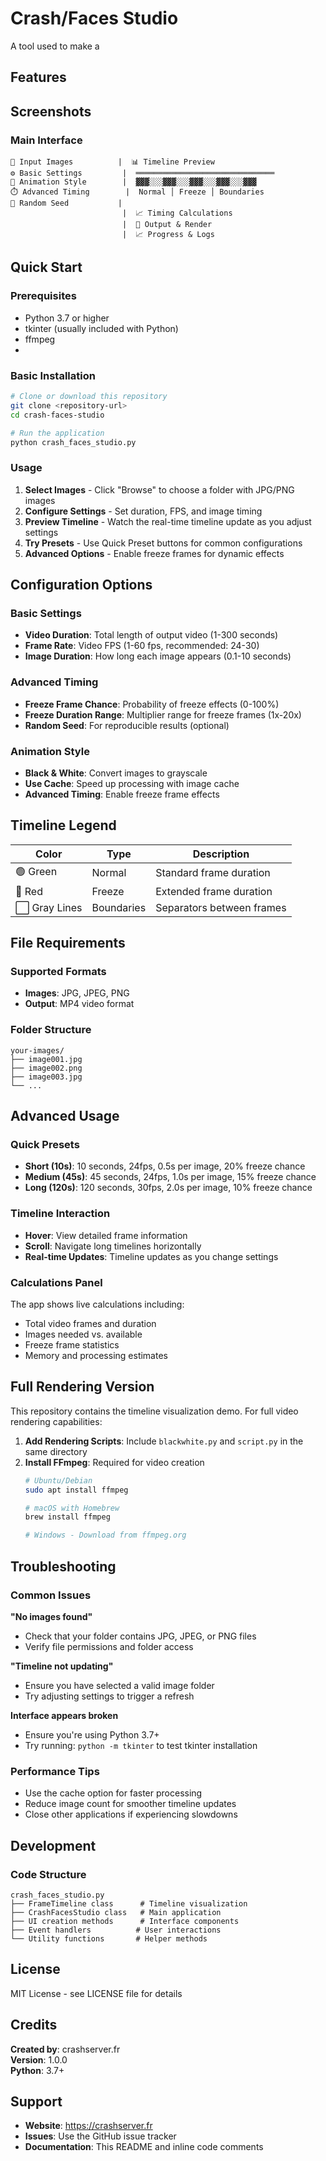# Crash/Faces Studio

A tool used to make a

## Features

## Screenshots

### Main Interface
```
📁 Input Images          |  📊 Timeline Preview
⚙️ Basic Settings         |  ═══════════════════════════════
🎨 Animation Style        |  ▓▓▓░░░▓▓▓░░░▓▓▓░░░▓▓▓░░░▓▓▓
⏱️ Advanced Timing        |  Normal │ Freeze │ Boundaries
🎲 Random Seed           |  
                         |  📈 Timing Calculations
                         |  💾 Output & Render
                         |  📈 Progress & Logs
```

## Quick Start

### Prerequisites
- Python 3.7 or higher
- tkinter (usually included with Python)
- ffmpeg 
- 
### Basic Installation
```bash
# Clone or download this repository
git clone <repository-url>
cd crash-faces-studio

# Run the application
python crash_faces_studio.py
```

### Usage
1. **Select Images** - Click "Browse" to choose a folder with JPG/PNG images
2. **Configure Settings** - Set duration, FPS, and image timing
3. **Preview Timeline** - Watch the real-time timeline update as you adjust settings
4. **Try Presets** - Use Quick Preset buttons for common configurations
5. **Advanced Options** - Enable freeze frames for dynamic effects

## Configuration Options

### Basic Settings
- **Video Duration**: Total length of output video (1-300 seconds)
- **Frame Rate**: Video FPS (1-60 fps, recommended: 24-30)
- **Image Duration**: How long each image appears (0.1-10 seconds)

### Advanced Timing
- **Freeze Frame Chance**: Probability of freeze effects (0-100%)
- **Freeze Duration Range**: Multiplier range for freeze frames (1x-20x)
- **Random Seed**: For reproducible results (optional)

### Animation Style
- **Black & White**: Convert images to grayscale
- **Use Cache**: Speed up processing with image cache
- **Advanced Timing**: Enable freeze frame effects

## Timeline Legend

| Color | Type | Description |
|-------|------|-------------|
| 🟢 Green | Normal | Standard frame duration |
| 🔴 Red | Freeze | Extended frame duration |
| ⬜ Gray Lines | Boundaries | Separators between frames |

## File Requirements

### Supported Formats
- **Images**: JPG, JPEG, PNG
- **Output**: MP4 video format

### Folder Structure
```
your-images/
├── image001.jpg
├── image002.png
├── image003.jpg
└── ...
```

## Advanced Usage

### Quick Presets
- **Short (10s)**: 10 seconds, 24fps, 0.5s per image, 20% freeze chance
- **Medium (45s)**: 45 seconds, 24fps, 1.0s per image, 15% freeze chance  
- **Long (120s)**: 120 seconds, 30fps, 2.0s per image, 10% freeze chance

### Timeline Interaction
- **Hover**: View detailed frame information
- **Scroll**: Navigate long timelines horizontally
- **Real-time Updates**: Timeline updates as you change settings

### Calculations Panel
The app shows live calculations including:
- Total video frames and duration
- Images needed vs. available
- Freeze frame statistics
- Memory and processing estimates

## Full Rendering Version

This repository contains the timeline visualization demo. For full video rendering capabilities:

1. **Add Rendering Scripts**: Include `blackwhite.py` and `script.py` in the same directory
2. **Install FFmpeg**: Required for video creation
   ```bash
   # Ubuntu/Debian
   sudo apt install ffmpeg
   
   # macOS with Homebrew
   brew install ffmpeg
   
   # Windows - Download from ffmpeg.org
   ```

## Troubleshooting

### Common Issues

**"No images found"**
- Check that your folder contains JPG, JPEG, or PNG files
- Verify file permissions and folder access

**"Timeline not updating"**
- Ensure you have selected a valid image folder
- Try adjusting settings to trigger a refresh

**Interface appears broken**
- Ensure you're using Python 3.7+
- Try running: `python -m tkinter` to test tkinter installation

### Performance Tips
- Use the cache option for faster processing
- Reduce image count for smoother timeline updates
- Close other applications if experiencing slowdowns

## Development

### Code Structure
```
crash_faces_studio.py
├── FrameTimeline class      # Timeline visualization
├── CrashFacesStudio class   # Main application
├── UI creation methods      # Interface components
├── Event handlers          # User interactions
└── Utility functions       # Helper methods
```

## License

MIT License - see LICENSE file for details

## Credits

**Created by**: crashserver.fr  
**Version**: 1.0.0  
**Python**: 3.7+  

## Support

- **Website**: https://crashserver.fr
- **Issues**: Use the GitHub issue tracker
- **Documentation**: This README and inline code comments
______
(WHAT YOU NEED TO DO): Looking through the records, copy out every line in which the word "Basic" is found.

(EXERCISE SOLUTION):
⚙️ Basic Settings         |  ═══════════════════════════════
### Basic Installation
### Basic Settings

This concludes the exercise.